Er fordert daher staatliche Zuschüsse für diese Versicherung. Dann seien die Versicherer auch in der Lage, auch eine erhöhte Nachfrage an diesen Policen zu bedienen, erläutert Jörg Asmussen, Mitglied der Geschäftsführung im GDV.

0,02 Prozent der landwirtschaftlich genutzten Flächen sind versichert

Bislang seien lediglich 0,02 Prozent der landwirtschaftlich genutzten Flächen in Deutschland gegen Dürre versichert. Sie zählt laut GDV zu den so genannten Kumulrisiken, die mehrere Regionen gleichzeitig treffen und somit zu hohen Schäden führen kann. „Die Prämien und Selbstbehalte für den Versicherungsschutz sind entsprechend hoch und für Landwirte preislich kaum erschwinglich“, begründet Asmussen die geringe Verbreitung dieser Policen.

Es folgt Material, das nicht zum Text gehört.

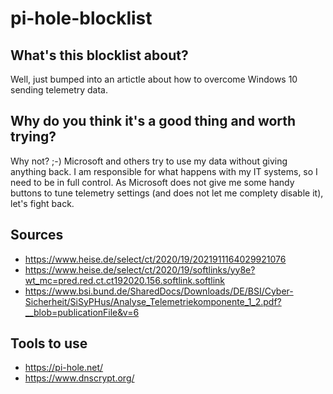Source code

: # pi-hole-blocklist

## What's this blocklist about?

Well, just bumped into an artictle about how to overcome Windows 10 sending telemetry data.

## Why do you think it's a good thing and worth trying?

Why not? ;-)
Microsoft and others try to use my data without giving anything back. I am responsible for what happens with my IT systems, so I need to be in full control. As Microsoft does not give me some handy buttons to tune telemetry settings (and does not let me complety disable it), let's fight back. 

## Sources

- https://www.heise.de/select/ct/2020/19/2021911164029921076
- https://www.heise.de/select/ct/2020/19/softlinks/yy8e?wt_mc=pred.red.ct.ct192020.156.softlink.softlink
- https://www.bsi.bund.de/SharedDocs/Downloads/DE/BSI/Cyber-Sicherheit/SiSyPHus/Analyse_Telemetriekomponente_1_2.pdf?__blob=publicationFile&v=6

## Tools to use

- https://pi-hole.net/
- https://www.dnscrypt.org/
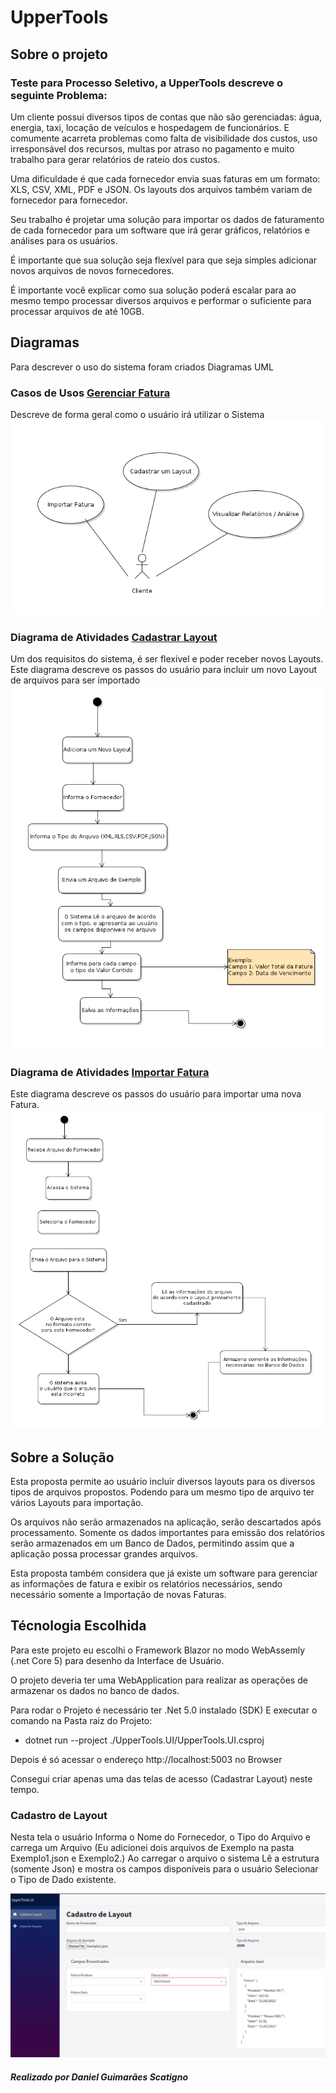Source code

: # UpperTools

## Sobre o projeto
### Teste para Processo Seletivo, a UpperTools descreve o seguinte Problema:
Um cliente possui diversos tipos de contas que não são gerenciadas: água, energia, taxi, locação de veículos e hospedagem de funcionários. E comumente acarreta problemas como falta de visibilidade dos custos, uso irresponsável dos recursos, multas por atraso no pagamento e muito trabalho para gerar relatórios de rateio dos custos.

Uma dificuldade é que cada fornecedor envia suas faturas em um formato: XLS, CSV, XML, PDF e JSON. Os layouts dos arquivos também variam de fornecedor para fornecedor.

Seu trabalho é projetar uma solução para importar os dados de faturamento de cada fornecedor para um software que irá gerar gráficos, relatórios e análises para os usuários.

É importante que sua solução seja flexível para que seja simples adicionar novos arquivos de novos fornecedores.

É importante você explicar como sua solução poderá escalar para ao mesmo tempo processar diversos arquivos e performar o suficiente para processar arquivos de até 10GB.


## Diagramas
Para descrever o uso do sistema foram criados Diagramas UML


###  Casos de Usos [Gerenciar Fatura](GerenciarFaturas.png) 
Descreve de forma geral como o usuário irá utilizar o Sistema
![alt text](GerenciarFaturas.png)

###  Diagrama de Atividades [Cadastrar Layout](CadastrarLayout.png) 
Um dos requisitos do sistema, é ser flexivel e poder receber novos Layouts. Este diagrama descreve os passos do usuário para incluir um novo Layout de arquivos para ser importado
![alt text](CadastrarLayout.png)

###  Diagrama de Atividades [Importar Fatura](ImportarFatura.png) 
Este diagrama descreve os passos do usuário para importar uma nova Fatura.
![alt text](ImportarFatura.png)


## Sobre a Solução
Esta proposta permite ao usuário incluir diversos layouts para os diversos tipos de arquivos propostos. Podendo para um mesmo tipo de arquivo ter vários Layouts para importação.

Os arquivos não serão armazenados na aplicação, serão descartados após processamento. Somente os dados importantes para emissão dos relatórios serão armazenados em um Banco de Dados, permitindo assim que a aplicação possa processar grandes arquivos.

Esta proposta também considera que já existe um software para gerenciar as informações de fatura e exibir os relatórios necessários, sendo necessário somente a Importação de novas Faturas.

## Técnologia Escolhida
Para este projeto eu escolhi o Framework Blazor no modo WebAssemly (.net Core 5) 
para desenho da Interface de Usuário. 

O projeto deveria ter uma WebApplication para realizar as operações de armazenar os dados no banco de dados.

Para rodar o Projeto é necessário ter .Net 5.0 instalado (SDK)
E executar o comando na Pasta raiz do Projeto:

 - dotnet run --project ./UpperTools.UI/UpperTools.UI.csproj 

 Depois é só acessar o endereço http://localhost:5003 no Browser


Consegui criar apenas uma das telas de acesso (Cadastrar Layout) neste tempo.

### Cadastro de Layout
Nesta tela o usuário Informa o Nome do Fornecedor, o Tipo do Arquivo e carrega um Arquivo
(Eu adicionei dois arquivos de Exemplo na pasta Exemplo1.json e Exemplo2.)
Ao carregar o arquivo o sistema Lê a estrutura (somente Json) e mostra os campos disponíveis para o usuário Selecionar o Tipo de Dado existente.

![alt text](TelaCadastrodeLayout.png)



##### Realizado por Daniel Guimarães Scatigno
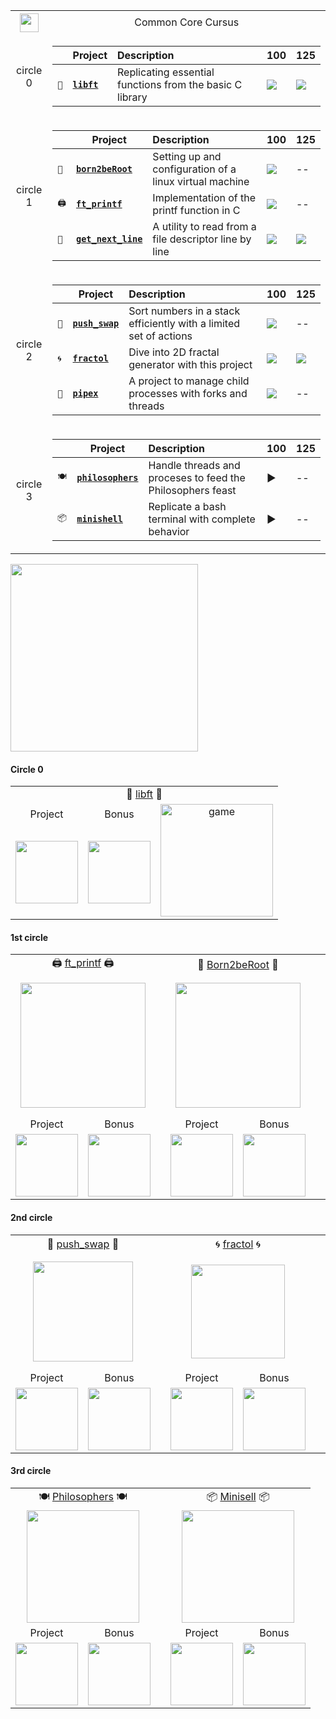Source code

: <div align="center">

<table>
  <tr>
    <th align="center"><a href="https://github.com/LLuisPP/42Cursus/tree/main/"> <img width="30" align="center" src="https://github.com/user-attachments/assets/ac216672-a141-48be-bc53-ae13dd35c799"></a></th>
    <td colspan="2" align="center"> Common Core Cursus </td>
  </tr>
  <tr>
    <td align="center">circle 0</td>
    <td align="center">
<div align="center">

||Project|Description|100|125|
|---|---|:---|:---|:---|
|`📖`|[**`libft`**](https://github.com/LLuisPP/42Cursus/tree/main/libft)| Replicating essential functions from the basic C library |<img src="https://img.shields.io/badge/100-darkgreen">|<img src="https://img.shields.io/badge/125-darkgreen">|

<div align="center">
    </td>
  </tr>
  <tr>
    <td align="center">circle 1</td>
    <td>
      <div align="center">

||Project|Description|100|125|
|---|---|:---|:---|:---|
|`🐧`|[**`born2beRoot`**](https://github.com/LLuisPP/42Cursus/tree/main/Born2beRoot)| Setting up and configuration of a linux virtual machine |<img src="https://img.shields.io/badge/100-darkgreen">|--|
|`🖨`|[**`ft_printf`**](https://github.com/LLuisPP/42Cursus/tree/main/ft_printf)| Implementation of the printf function in C |<img src="https://img.shields.io/badge/100-darkgreen">|--|
|`📝`|[**`get_next_line`**](https://github.com/LLuisPP/42Cursus/tree/main/get_next_line)| A utility to read from a file descriptor line by line |<img src="https://img.shields.io/badge/100-darkgreen">|<img src="https://img.shields.io/badge/125-darkgreen">|

<div align="center">
    </td>
  </tr>
  <tr>
    <td align="center">circle 2</td>
    <td>
      <div align="center">
        
||Project|Description|100|125|
|---|---|:---|:---|:---|
|`🔢`|[**`push_swap`**](https://github.com/LLuisPP/42Cursus/tree/main/push_swap)| Sort numbers in a stack efficiently with a limited set of actions |<img src="https://img.shields.io/badge/86-darkgreen">|--|
|`🌀`|[**`fractol`**](https://github.com/LLuisPP/42Cursus/tree/main/fractol)| Dive into 2D fractal generator with this project |<img src="https://img.shields.io/badge/100-darkgreen">|<img src="https://img.shields.io/badge/110-darkgreen">|
|`🧪`|[**`pipex`**](https://github.com/LLuisPP/42Cursus/tree/main/pipex)| A project to manage child processes with forks and threads |<img src="https://img.shields.io/badge/100-darkgreen">|--|

<div align="center">
    </td>
  </tr>
   <tr>
    <td align="center">circle 3</td>
    <td>
      <div align="center">

||Project|Description|100|125|
|---|---|:---|:---|:---|
|`🍽`|[**`philosophers`**](https://github.com/LLuisPP/42Cursus/tree/main/philosophers)| Handle threads and proceses to feed the Philosophers feast |▶️|--|
|`📦`|[**`minishell`**](https://github.com/LLuisPP/42Cursus/tree/main/minishell)| Replicate a bash terminal with complete behavior |▶️|--|

<div align="center">
    </td>
  </tr>
</table>

</div>

</div>


<img width="300" align="center" src="https://github.com/user-attachments/assets/98c7b6ef-d3a8-425e-83c7-f118db56754e">

<p><h4 align="left">Circle 0</h4>

<table>
  <tr>
    <td colspan="4" align="center">📖 <a href="https://github.com/LLuisPP/42Cursus/tree/main/libft" target="_blank" rel="noreferrer">libft</a> 📖</td>
  </tr>
  <tr>
    <td align="center">Project</td>
    <td align="center">Bonus</td>
    <td rowspan="2" align="center"><img width="180" alt="game" src="https://github.com/LLuisPP/42Cursus/assets/116104082/dc4792ac-e9f0-4a16-9d82-863e37529b4e"></td>
  </tr>
  <tr>
    <td align="center"><img width="100" src="https://github.com/LLuisPP/42Cursus/assets/116104082/504507eb-65b0-4814-9525-a2c22100dab1"></td>
    <td align="center"><img width="100" src="https://github.com/LLuisPP/42Cursus/assets/116104082/9e54f420-b26e-46ae-8886-132ebd161931"></td>
  </tr>
</table>
  
<p><h4 align="left">1st circle</h4>
<p>

<table>
  <tr>
    <td colspan="2" align="center">🖨 <a href="https://github.com/LLuisPP/42Cursus/tree/main/ft_printf" target="_blank" rel="noreferrer">ft_printf</a> 🖨</td>
    <td rowspan="4" align="center"></td>
    <td colspan="2" align="center">🐧 <a href="https://github.com/LLuisPP/42Cursus/tree/main/Born2beRoot" target="_blank" rel="noreferrer">Born2beRoot</a> 🐧</td>
    <td rowspan="4" align="center"></td>
    <td colspan="2" align="center">📝 <a href="https://github.com/LLuisPP/42Cursus/tree/main/get_next_line" target="_blank" rel="noreferrer">get_next_line</a> 📝</td> 
  </tr>
  <tr>
    <td colspan="2" align="center"><img width="200" src="https://github.com/LLuisPP/42Cursus/assets/116104082/6cecf475-a2f2-4861-8668-bbd2fd9063f9"></td>
    <td colspan="2" align="center"><img width="200" src="https://github.com/LLuisPP/42Cursus/assets/116104082/2be4f625-c6c4-4f8b-8412-7937460cf744"></td>
    <td colspan="2" align="center"><img width="220" src="https://github.com/LLuisPP/42Cursus/assets/116104082/bd1da890-659d-49b1-87f4-0aa122a59e93"></td>
  </tr>
  <tr>
    <td align="center">Project</td>
    <td align="center">Bonus</td>
    <td align="center">Project</td>
    <td align="center">Bonus</td>
    <td align="center">Project</td>
    <td align="center">Bonus</td>
  </tr>
  <tr>
    <td align="center"><img width="100" src="https://github.com/LLuisPP/42Cursus/assets/116104082/504507eb-65b0-4814-9525-a2c22100dab1"></td>
       <td align="center"><img width="100" src="https://github.com/LLuisPP/42Cursus/assets/116104082/0df7dd81-56fb-4929-a023-67c7386906dc"></td>
    <td align="center"><img width="100" src="https://github.com/LLuisPP/42Cursus/assets/116104082/504507eb-65b0-4814-9525-a2c22100dab1"></td>
    <td align="center"><img width="100" src="https://github.com/LLuisPP/42Cursus/assets/116104082/0df7dd81-56fb-4929-a023-67c7386906dc"></td>
    <td align="center"><img width="100" src="https://github.com/LLuisPP/42Cursus/assets/116104082/504507eb-65b0-4814-9525-a2c22100dab1"></td>
    <td align="center"><img width="100" src="https://github.com/LLuisPP/42Cursus/assets/116104082/9e54f420-b26e-46ae-8886-132ebd161931"></td>
  </tr>
</table>


<p>
<p><h4 align="left">2nd circle</h4>

<table>
  <tr>
    <td colspan="2" align="center">🔢 <a href="https://github.com/LLuisPP/42Cursus/tree/main/push_swap" target="_blank" rel="noreferrer">push_swap</a> 🔢</td>
    <td rowspan="4" align="center"></td>
    <td colspan="2" align="center">🌀 <a href="https://github.com/LLuisPP/42Cursus/tree/main/fractol" target="_blank" rel="noreferrer">fractol</a> 🌀</td>
    <td rowspan="4" align="center"></td>
    <td colspan="2" align="center"><img width="20" src="https://github.com/LLuisPP/42Cursus/assets/116104082/37416079-ff17-412c-ae62-bb8b3f1f8adc"> <a href="https://github.com/LLuisPP/42Cursus/tree/main/pipex" target="_blank" rel="noreferrer">pipex</a> <img width="20" src="https://github.com/LLuisPP/42Cursus/assets/116104082/37416079-ff17-412c-ae62-bb8b3f1f8adc"></td> 
  </tr>
  <tr>
    <td colspan="2" align="center"><img width="160" src="https://github.com/LLuisPP/42Cursus/assets/116104082/b1c4f11b-83a9-434e-8714-5eef12c2a2b3"></td>
    <td colspan="2" align="center"><img width="150" src="https://github.com/LLuisPP/42Cursus/assets/116104082/413362f4-d4b9-4036-8156-7548b670d5fd"></td>
    <td colspan="2" align="center"><img width="180" src="https://github.com/LLuisPP/42Cursus/assets/116104082/ede483e8-b0fe-41c2-abe5-b953a7491f27"></td>
  </tr>


  <tr>
    <td align="center">Project</td>
    <td align="center">Bonus</td>
    <td align="center">Project</td>
    <td align="center">Bonus</td>
    <td align="center">Project</td>
    <td align="center">Bonus</td>
  </tr>
  <tr>
    <td><img width="100" src="https://github.com/LLuisPP/42Cursus/assets/116104082/f7b1b1c5-ba6c-4259-9417-ac23c99a4879"></td>
        <td align="center"><img width="100" src="https://github.com/LLuisPP/42Cursus/assets/116104082/0df7dd81-56fb-4929-a023-67c7386906dc"></td>
    <td><img width="100" src="https://github.com/LLuisPP/42Cursus/assets/116104082/504507eb-65b0-4814-9525-a2c22100dab1"></td>
    <td><img width="100" src="https://github.com/LLuisPP/42Cursus/assets/116104082/05d57ed5-eaf2-4e59-acc0-31552ce712a9"></td>
    <td><img width="100" src="https://github.com/LLuisPP/42Cursus/assets/116104082/504507eb-65b0-4814-9525-a2c22100dab1"></td>
        <td align="center"><img width="100" src="https://github.com/LLuisPP/42Cursus/assets/116104082/0df7dd81-56fb-4929-a023-67c7386906dc"></td>
  </tr>
</table>

<p>
<p><h4 align="left">3rd circle</h4>

<table>
  <tr>
    <td colspan="2" align="center">🍽️ <a href="https://github.com/LLuisPP/42Cursus/tree/main/philosophers" target="_blank" rel="noreferrer">Philosophers</a> 🍽️</td>
    <td rowspan="4" align="center"></td>
    <td colspan="2" align="center">📦 <a href="https://github.com/LLuisPP/42Cursus/tree/main/minishell" target="_blank" rel="noreferrer">Minisell</a> 📦</td>
  </tr>
  <tr>
    <td colspan="2" align="center"><img width="180" src="https://github.com/LLuisPP/42Cursus/assets/116104082/fbe1f86f-e94d-4cfe-a944-18a05af04f86"></td>
    <td colspan="2" align="center"><img width="180" src="https://github.com/LLuisPP/42Cursus/assets/116104082/7a968530-2939-41f8-9cb3-03ba3eb100f0"></td>
  </tr>
  <tr>
    <td align="center">Project</td>
    <td align="center">Bonus</td>
    <td align="center">Project</td>
    <td align="center">Bonus</td>
  </tr>
  <tr>
    <td><img width="100" src="https://github.com/LLuisPP/42Cursus/assets/116104082/0df7dd81-56fb-4929-a023-67c7386906dc"></td>
        <td align="center"><img width="100" src="https://github.com/LLuisPP/42Cursus/assets/116104082/0df7dd81-56fb-4929-a023-67c7386906dc"></td>
    <td><img width="100" src="https://github.com/LLuisPP/42Cursus/assets/116104082/0df7dd81-56fb-4929-a023-67c7386906dc"></td>
    <td><img width="100" src="https://github.com/LLuisPP/42Cursus/assets/116104082/0df7dd81-56fb-4929-a023-67c7386906dc"></td>
  </tr>
</table>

Der GDV verweist auf andere EU-Länder wie Frankreich, Italien, Spanien, Polen oder die Niederlande, wo der Staat bis zu 70 Prozent der Versicherungsprämien übernimmt.  Ein deutscher landwirtschaftlicher Betrieb mit 50 Hektar Fläche müsste rund 2.000 Euro weniger pro Jahr für die Mehrgefahrenversicherung bezahlen, wenn der Staat die Hälfte der Prämie übernehmen würde, rechnet der GDV vor.

Senkung der Versicherungssteuer schafft zu wenig Anreize
Der Einspareffekt und damit der Anreiz für den Abschluss einer solche Versicherung wäre dabei deutlich größer als die Senkung der Versicherungssteuer für die Gefahr „Trockenheit“, die im Februar von 19 auf 0,03 Prozent der Versicherungssumme gesenkt wurde, heißt es vom GDV. Im Beispielfall beliefe sich die Ersparnis auf lediglich 300 Euro. Das sei zu wenig, um die Mehrgefahrenversicherung für Landwirte attraktiver zu machen.